The exhibition, curated as part of a major conservation initiative supported by the Andrew W. Mellon Foundation, shines a light on Mary Huntoon, a Kansas native whose art brightened the lives of many. The libraries and the museum are home to a large collection of original artwork by Huntoon, as well as the Mary Huntoon papers, which include personal and business correspondence, original poetry manuscripts, photographs and more. Many of the original works of art have undergone conservation treatments in preparation for their exhibition debut.

“Mary grew up knowing she wanted to be an artist,” said Jacinta Johnson, associate paper conservator for the Mellon initiative. “She studied at The Art Students’ League in New York and lived in Paris for five years. She returned to Kansas in 1930 and later became one of the early pioneers of what is now art therapy. Her work depicts important people in her life and all the different places she lived and the places she traveled.”

The exhibition will explore Huntoon’s career in three sections, focusing on her artwork, her efforts in the field of art therapy and the conservation work Johnson completed on Huntoon’s artwork and papers.

In 2018, KU Libraries and the Spencer Museum earned a significant grant from the Mellon Foundation to conserve valuable cultural materials housed at the University of Kansas. Dedicated to this effort, Johnson supports both campus units and seeks out connections between their collections. She curated the Huntoon exhibition in collaboration with Spencer Research Librarian Letha Johnson and Spencer Museum Curator Kate Meyer.

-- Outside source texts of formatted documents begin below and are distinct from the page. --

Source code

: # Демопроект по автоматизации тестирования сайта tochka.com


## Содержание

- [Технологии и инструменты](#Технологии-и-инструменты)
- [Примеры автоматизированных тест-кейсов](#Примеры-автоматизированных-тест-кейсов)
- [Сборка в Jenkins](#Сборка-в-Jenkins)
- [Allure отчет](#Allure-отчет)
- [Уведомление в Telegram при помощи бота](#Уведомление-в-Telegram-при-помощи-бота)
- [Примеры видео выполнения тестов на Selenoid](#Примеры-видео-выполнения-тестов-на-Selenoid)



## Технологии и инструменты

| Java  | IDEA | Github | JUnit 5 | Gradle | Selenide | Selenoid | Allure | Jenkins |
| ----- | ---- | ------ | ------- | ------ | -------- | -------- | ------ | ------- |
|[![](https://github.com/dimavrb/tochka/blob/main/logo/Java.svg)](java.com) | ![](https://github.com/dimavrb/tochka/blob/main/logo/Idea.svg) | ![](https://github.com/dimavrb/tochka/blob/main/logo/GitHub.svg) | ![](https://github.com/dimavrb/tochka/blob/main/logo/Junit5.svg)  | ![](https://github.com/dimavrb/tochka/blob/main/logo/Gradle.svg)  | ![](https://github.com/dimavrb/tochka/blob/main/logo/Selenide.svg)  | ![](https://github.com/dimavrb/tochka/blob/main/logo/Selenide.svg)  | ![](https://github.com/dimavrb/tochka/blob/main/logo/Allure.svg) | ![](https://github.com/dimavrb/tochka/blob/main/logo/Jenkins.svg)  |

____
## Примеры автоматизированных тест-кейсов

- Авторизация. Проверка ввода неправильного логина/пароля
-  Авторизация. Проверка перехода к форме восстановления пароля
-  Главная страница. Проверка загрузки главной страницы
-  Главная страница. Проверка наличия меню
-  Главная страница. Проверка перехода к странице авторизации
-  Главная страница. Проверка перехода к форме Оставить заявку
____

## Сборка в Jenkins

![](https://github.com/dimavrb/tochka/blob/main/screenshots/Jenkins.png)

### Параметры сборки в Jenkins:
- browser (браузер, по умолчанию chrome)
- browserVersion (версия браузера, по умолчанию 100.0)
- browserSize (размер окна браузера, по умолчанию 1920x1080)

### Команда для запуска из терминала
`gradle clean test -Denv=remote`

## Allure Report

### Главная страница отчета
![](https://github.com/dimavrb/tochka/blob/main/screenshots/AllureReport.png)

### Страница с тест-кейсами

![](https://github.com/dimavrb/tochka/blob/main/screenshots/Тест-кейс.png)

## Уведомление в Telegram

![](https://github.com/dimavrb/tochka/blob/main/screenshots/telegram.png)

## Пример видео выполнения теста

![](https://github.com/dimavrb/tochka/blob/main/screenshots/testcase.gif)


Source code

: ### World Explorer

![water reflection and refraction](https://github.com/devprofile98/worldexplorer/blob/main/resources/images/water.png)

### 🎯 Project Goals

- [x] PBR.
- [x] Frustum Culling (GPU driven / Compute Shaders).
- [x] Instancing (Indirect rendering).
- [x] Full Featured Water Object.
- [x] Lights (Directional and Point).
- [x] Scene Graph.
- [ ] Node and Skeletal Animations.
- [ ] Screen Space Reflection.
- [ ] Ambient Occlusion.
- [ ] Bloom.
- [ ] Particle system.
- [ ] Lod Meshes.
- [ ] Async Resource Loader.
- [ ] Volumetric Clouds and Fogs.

In addition to the exhibition, the libraries and the museum will host two related virtual events.
1. Sept. 21, 6 p.m.: “The Place of Kansas in the Evolution of Art Therapy,” with Libby Schmanke, professor with the Emporia State Art Therapy Program
2. Sept. 27, 7 p.m.: “Mary Huntoon’s Unexpected Legacy,” with Christina Weyl, researcher of women printmakers

“Mary Huntoon: Artist & Art Therapist” will be on display in Spencer Research Library through Nov. 23. A virtual exhibition will build on the collections and research presented in person. Learn more on the KSRL webpage.

Kenneth Spencer Research Library is located at 1450 Poplar Lane, directly behind Strong Hall and across from the Campanile. All are welcome to visit the exhibition during current hours of operation, which can be found on the Spencer Research Library website.